### Exercise inputs
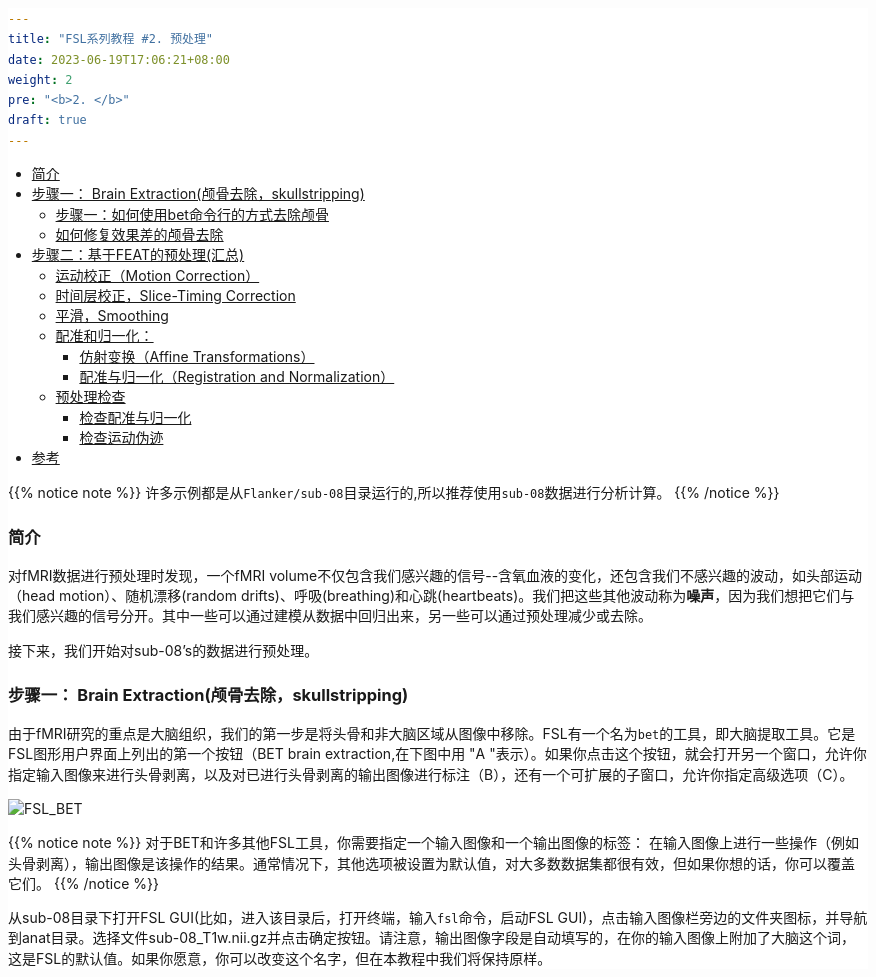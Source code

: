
 ```yaml
---
title: "FSL系列教程 #2. 预处理"
date: 2023-06-19T17:06:21+08:00
weight: 2
pre: "<b>2. </b>"
draft: true
---
```


- [简介](#简介)
- [步骤一： Brain Extraction(颅骨去除，skullstripping)](#步骤一-brain-extraction颅骨去除skullstripping)
  - [步骤一：如何使用bet命令行的方式去除颅骨](#步骤一如何使用bet命令行的方式去除颅骨)
  - [如何修复效果差的颅骨去除](#如何修复效果差的颅骨去除)
- [步骤二：基于FEAT的预处理(汇总)](#步骤二基于feat的预处理汇总)
  - [运动校正（Motion Correction）](#运动校正motion-correction)
  - [时间层校正，Slice-Timing Correction](#时间层校正slice-timing-correction)
  - [平滑，Smoothing](#平滑smoothing)
  - [配准和归一化：](#配准和归一化)
    - [仿射变换（Affine Transformations）](#仿射变换affine-transformations)
    - [配准与归一化（Registration and Normalization）](#配准与归一化registration-and-normalization)
  - [预处理检查](#预处理检查)
    - [检查配准与归一化](#检查配准与归一化)
    - [检查运动伪迹](#检查运动伪迹)
- [参考](#参考)


{{% notice note %}}
许多示例都是从`Flanker/sub-08`目录运行的,所以推荐使用`sub-08`数据进行分析计算。
{{% /notice %}}

### 简介
对fMRI数据进行预处理时发现，一个fMRI volume不仅包含我们感兴趣的信号--含氧血液的变化，还包含我们不感兴趣的波动，如头部运动（head motion）、随机漂移(random drifts)、呼吸(breathing)和心跳(heartbeats)。我们把这些其他波动称为**噪声**，因为我们想把它们与我们感兴趣的信号分开。其中一些可以通过建模从数据中回归出来，另一些可以通过预处理减少或去除。

接下来，我们开始对sub-08’s的数据进行预处理。


### 步骤一： Brain Extraction(颅骨去除，skullstripping)
由于fMRI研究的重点是大脑组织，我们的第一步是将头骨和非大脑区域从图像中移除。FSL有一个名为`bet`的工具，即大脑提取工具。它是FSL图形用户界面上列出的第一个按钮（BET brain extraction,在下图中用 "A "表示）。如果你点击这个按钮，就会打开另一个窗口，允许你指定输入图像来进行头骨剥离，以及对已进行头骨剥离的输出图像进行标注（B），还有一个可扩展的子窗口，允许你指定高级选项（C）。

![FSL_BET](/fsl/images/02_FSL_BET_GUI.webp)

{{% notice note %}}
对于BET和许多其他FSL工具，你需要指定一个输入图像和一个输出图像的标签： 在输入图像上进行一些操作（例如头骨剥离），输出图像是该操作的结果。通常情况下，其他选项被设置为默认值，对大多数数据集都很有效，但如果你想的话，你可以覆盖它们。
{{% /notice %}}

从sub-08目录下打开FSL GUI(比如，进入该目录后，打开终端，输入`fsl`命令，启动FSL GUI)，点击输入图像栏旁边的文件夹图标，并导航到anat目录。选择文件sub-08_T1w.nii.gz并点击确定按钮。请注意，输出图像字段是自动填写的，在你的输入图像上附加了大脑这个词，这是FSL的默认值。如果你愿意，你可以改变这个名字，但在本教程中我们将保持原样。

### Task brief
In the records above, some lines may contain the word "skullstripping"; copy every one of them.

### Problem solution
- [步骤一： Brain Extraction(颅骨去除，skullstripping)](#步骤一-brain-extraction颅骨去除skullstripping)
### 步骤一： Brain Extraction(颅骨去除，skullstripping)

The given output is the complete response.